Homélie
samedi, 11ème semaine du temps ordinaire
Servir deux maîtres consiste à suivre deux volontés différentes, c’est-à-dire rencontrer tôt ou tard des conflits de priorité insolubles. La règle vaut que le deuxième maître soit extérieur ou intérieur. Ainsi, qui prétend être son propre maître n’est plus disponible pour faire la volonté de Dieu.
Quand il s’agit de l’argent, la question peut sembler plus délicate en ce sens que nous avons tous besoin d’argent pour vivre. Cette question n’est pas abordée pour elle même par le Seigneur. Sa référence est notre relation au Père des Cieux, celui qui s’occupe des oiseaux du ciel et des lis des champs. On attend en effet d’un maître qu’il protège. L’argent semble le faire : il met à l’abri du besoin, il donne de nombreuses sécurités et assure un confort de vie. Il peut même procurer une réelle autonomie et assurer la réalisation de la volonté propre. Mais cela est bien peu. L’avertissement que scande Jésus résonne comme une condamnation de ce faux maître : « C’est pourquoi je vous dis : ne vous faites pas tant de souci ». Servir l’argent apparaît comme une erreur profonde car il n’est pas capable de débarrasser des soucis ; au plus l’argent débarrasse des soucis liés à la contingence, au plus il met violemment l’homme en face de sa peur de l’accident, de la maladie, de la mort. Seul le Père comble car il s’occupe de nous en toutes choses : « votre Père céleste sait que vous en avez besoin ».
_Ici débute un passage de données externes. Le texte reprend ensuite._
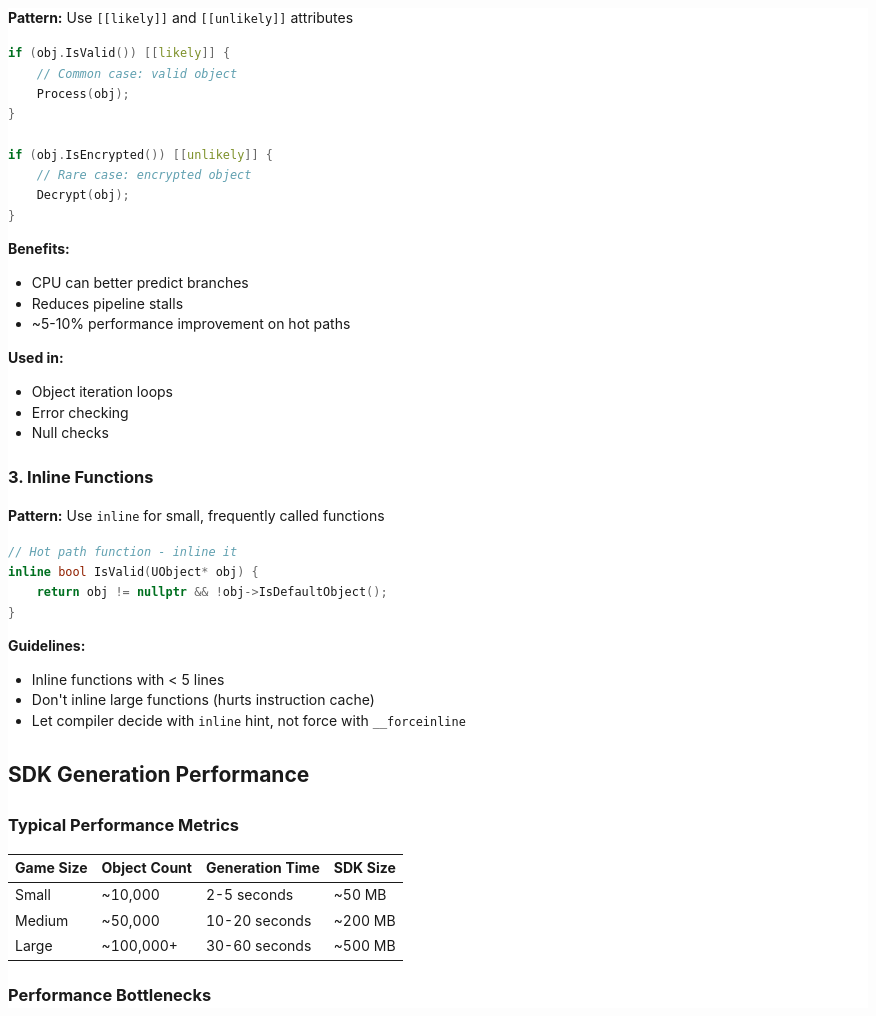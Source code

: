 **Pattern:** Use `[[likely]]` and `[[unlikely]]` attributes

```cpp
if (obj.IsValid()) [[likely]] {
    // Common case: valid object
    Process(obj);
}

if (obj.IsEncrypted()) [[unlikely]] {
    // Rare case: encrypted object
    Decrypt(obj);
}
```

**Benefits:**
- CPU can better predict branches
- Reduces pipeline stalls
- ~5-10% performance improvement on hot paths

**Used in:**
- Object iteration loops
- Error checking
- Null checks

### 3. Inline Functions

**Pattern:** Use `inline` for small, frequently called functions

```cpp
// Hot path function - inline it
inline bool IsValid(UObject* obj) {
    return obj != nullptr && !obj->IsDefaultObject();
}
```

**Guidelines:**
- Inline functions with < 5 lines
- Don't inline large functions (hurts instruction cache)
- Let compiler decide with `inline` hint, not force with `__forceinline`

## SDK Generation Performance

### Typical Performance Metrics

| Game Size | Object Count | Generation Time | SDK Size |
|-----------|--------------|-----------------|----------|
| Small     | ~10,000      | 2-5 seconds     | ~50 MB   |
| Medium    | ~50,000      | 10-20 seconds   | ~200 MB  |
| Large     | ~100,000+    | 30-60 seconds   | ~500 MB  |

### Performance Bottlenecks
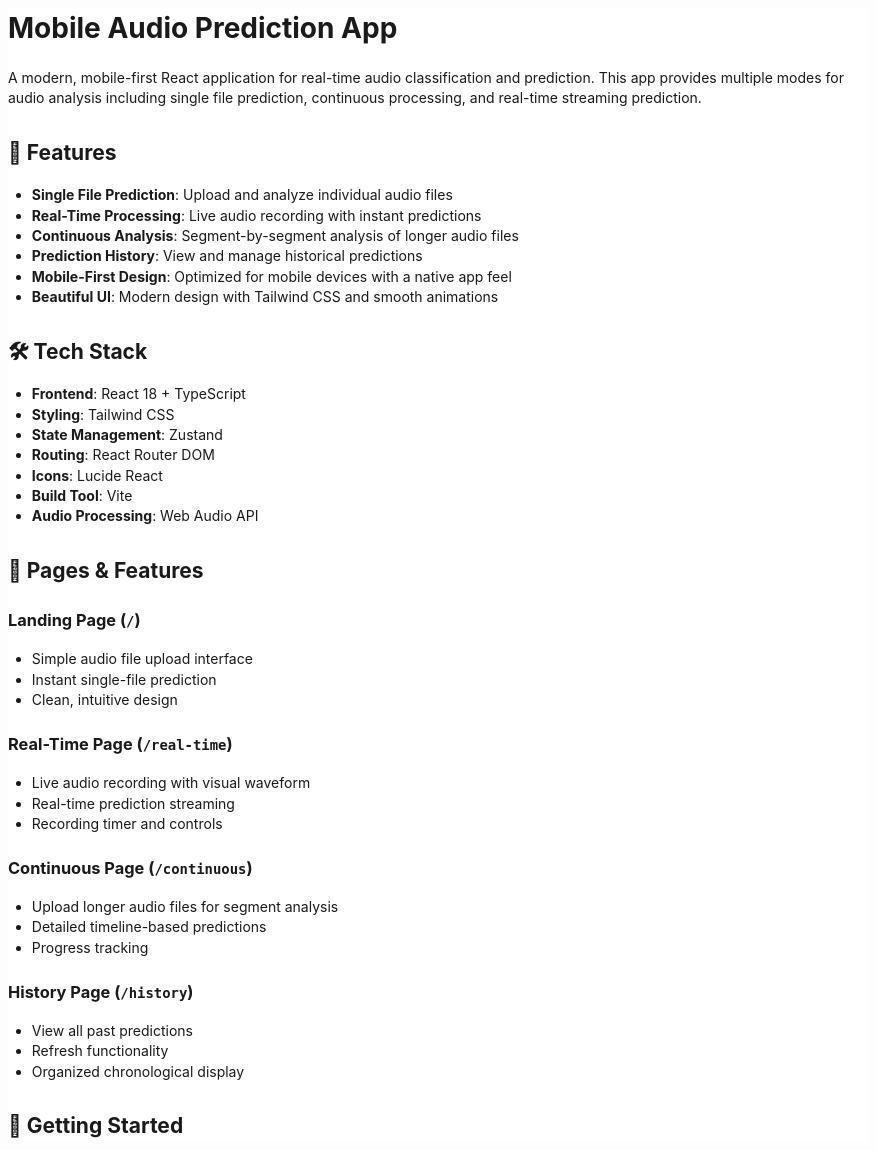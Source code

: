 # Mobile Audio Prediction App

A modern, mobile-first React application for real-time audio classification and prediction. This app provides multiple modes for audio analysis including single file prediction, continuous processing, and real-time streaming prediction.

## 🎯 Features

- **Single File Prediction**: Upload and analyze individual audio files
- **Real-Time Processing**: Live audio recording with instant predictions
- **Continuous Analysis**: Segment-by-segment analysis of longer audio files
- **Prediction History**: View and manage historical predictions
- **Mobile-First Design**: Optimized for mobile devices with a native app feel
- **Beautiful UI**: Modern design with Tailwind CSS and smooth animations

## 🛠️ Tech Stack

- **Frontend**: React 18 + TypeScript
- **Styling**: Tailwind CSS
- **State Management**: Zustand
- **Routing**: React Router DOM
- **Icons**: Lucide React
- **Build Tool**: Vite
- **Audio Processing**: Web Audio API

## 📱 Pages & Features

### Landing Page (`/`)
- Simple audio file upload interface
- Instant single-file prediction
- Clean, intuitive design

### Real-Time Page (`/real-time`)
- Live audio recording with visual waveform
- Real-time prediction streaming
- Recording timer and controls

### Continuous Page (`/continuous`)
- Upload longer audio files for segment analysis
- Detailed timeline-based predictions
- Progress tracking

### History Page (`/history`)
- View all past predictions
- Refresh functionality
- Organized chronological display

## 🚀 Getting Started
Nous sommes donc invités aujourd’hui à rester dans la confiance filiale. Ce qui devrait nous inquiéter est de ne plus voir Dieu comme un Père, de ne plus percevoir la vie chrétienne comme une vie filiale. Car notre vie est un don de l’amour de Dieu, un don qui ne nous sera pas repris. À nous de l’employer pour construire le Royaume, pour faire advenir la justice de Dieu : permettre à chacun de nos frères humains de recevoir ce dont il a besoin pour vivre dignement en fils de Dieu.